Articolo di Massimo Barile – Rivista Club degli autori 157-158-159-160 Marzo 2006


Jack Kerouac: Quel maledetto stupido ultimo hotel e altri viaggi

Kerouac mi fa venire in mente l’immagine di un hotel tappezzato di quelle vecchie grandi insegne pubblicitarie anni sessanta, una Cadillac o una Hudson nel posteggio semideserto che paiono capitate lì per caso, carta straccia per terra, scorrimani scrostati dalla ruggine, avanzi d’un pasto fast, qualche vecchio pneumatico nascosto dagli arbusti e, poco più avanti, un distributore di benzina che pare contenere tutto tranne che petrolio e, infine, l’immancabile contenitore della Coca Cola. Quasi un’atmosfera irreale, sospesa nel tempo, anzi inquietante, nella sua condizione di sospensione. E lì intorno l’umanità che va e viene, corre disperatamente, viaggia per chissà quale destinazione, sempre che sia interessata ad una mèta, quasi nomadi involontari d’un tempo che scorre così veloce da non permettere di «attaccare il cappello» oltre il tempo necessario che, di solito, è breve. L’umanità che si nasconde, proprio come ha fatto Kerouac negli ultimi anni, che si isola, che pare estranea, che si aggira di notte schivando i lampioni che ancora fanno un po’ di luce. Ecco allora che si delineano in modo preciso le intenzioni, emergono, da luoghi conosciuti ed ignoti, i frammenti, i residui, i rimasugli di parole nate dal linguaggio, spontanei come alcune piante e fiori che riescono a germogliare e sopravvivere nelle condizioni più estreme. I grandi giri di parole diventano inutili e gli orpelli di certa accademia vanno a farsi fottere davanti all’improvvisazione, all’istinto, alle parole d’una conversazione in un fumoso bar, in auto, in bus, al tavolo d’una tavola calda, al suono d’una musica blues o jazz in un locale malfamato.
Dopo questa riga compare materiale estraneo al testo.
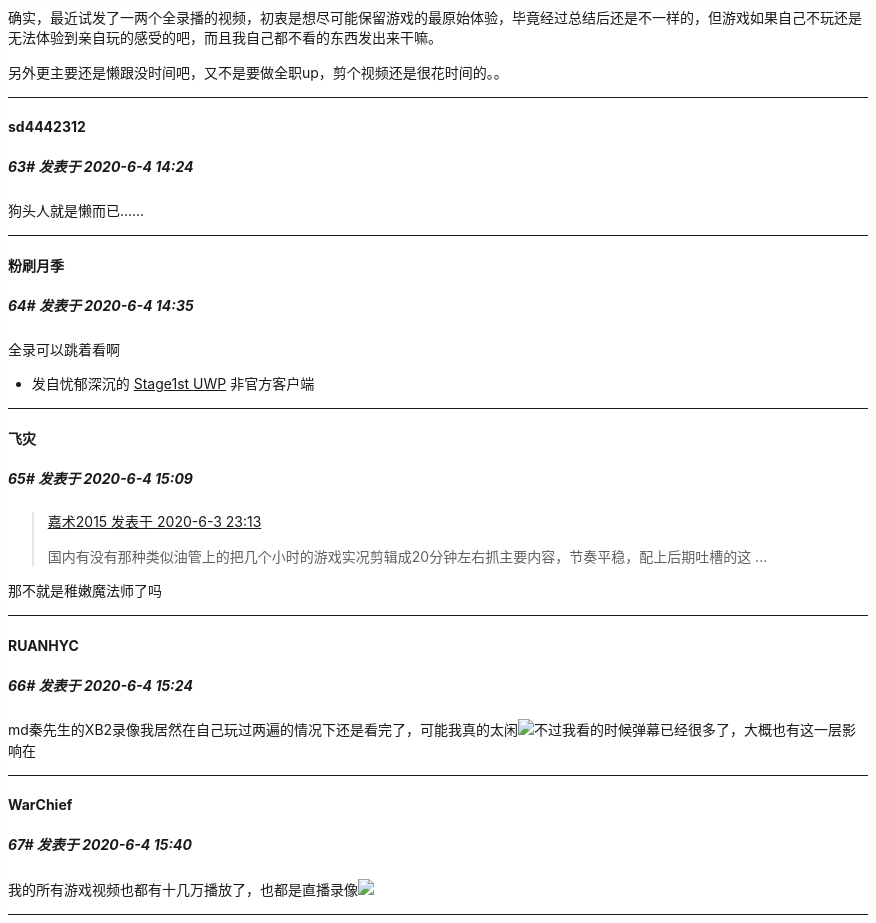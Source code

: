 
确实，最近试发了一两个全录播的视频，初衷是想尽可能保留游戏的最原始体验，毕竟经过总结后还是不一样的，但游戏如果自己不玩还是无法体验到亲自玩的感受的吧，而且我自己都不看的东西发出来干嘛。

另外更主要还是懒跟没时间吧，又不是要做全职up，剪个视频还是很花时间的。。


-----

####  sd4442312  
##### 63#       发表于 2020-6-4 14:24


狗头人就是懒而已……


-----

####  粉刷月季  
##### 64#       发表于 2020-6-4 14:35


全录可以跳着看啊


- 发自忧郁深沉的 [Stage1st UWP](https://www.microsoft.com/zh-cn/p/stage1st/9nj2qf6m25f6) 非官方客户端


-----

####  飞灾  
##### 65#       发表于 2020-6-4 15:09


<blockquote><a href="httphttps://bbs.saraba1st.com/2b/forum.php?mod=redirect&amp;goto=findpost&amp;pid=47668579&amp;ptid=1939446" target="_blank">嘉术2015 发表于 2020-6-3 23:13</a>

国内有没有那种类似油管上的把几个小时的游戏实况剪辑成20分钟左右抓主要内容，节奏平稳，配上后期吐槽的这 ...</blockquote>
那不就是稚嫩魔法师了吗


-----

####  RUANHYC  
##### 66#       发表于 2020-6-4 15:24


md秦先生的XB2录像我居然在自己玩过两遍的情况下还是看完了，可能我真的太闲<img src="https://static.saraba1st.com/image/smiley/face2017/068.png" referrerpolicy="no-referrer">不过我看的时候弹幕已经很多了，大概也有这一层影响在


-----

####  WarChief  
##### 67#       发表于 2020-6-4 15:40


我的所有游戏视频也都有十几万播放了，也都是直播录像<img src="https://static.saraba1st.com/image/smiley/face2017/003.png" referrerpolicy="no-referrer">


-----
Il viaggio è appena iniziato e già sappiamo che ne vedremo di tutti i colori, senza fretta, senza limitazioni di sorta, senza impacci: tutto passerà davanti agli occhi come in un film, proiettato poco dopo il nostro naso, eppure intoccabile, visione o delirio, poco importa. Le sequenze potranno coinvolgere o farci restare totalmente indifferenti o magari, al limite, farci sussultare ogni tanto sulla comoda poltrona così avvolgente e morbida. Non ci sono domande, non ci sono risposte, né giudizi né accuse, nè ragioni nè alibi, nè vincitori né perdenti: sarà soltanto la vita che scorre… in modo inspiegabile, avvincente, inimmaginabile, entusiasmante, casuale. La luce del tramonto irradierà un po’ di colore sulle carcasse delle auto, sulla ruggine d’un cesso, su una tolla di benzina ma… solo per poco. Gli occhi penetranti di Kerouac daranno uno sguardo fuori dal finestrino, giusto per capire dove si trova, ma con la mente già proiettata verso la nuova frontiera da oltrepassare, il nuovo confine da varcare, la nuova linea d’orizzonte da immaginare. Sempre guardando avanti.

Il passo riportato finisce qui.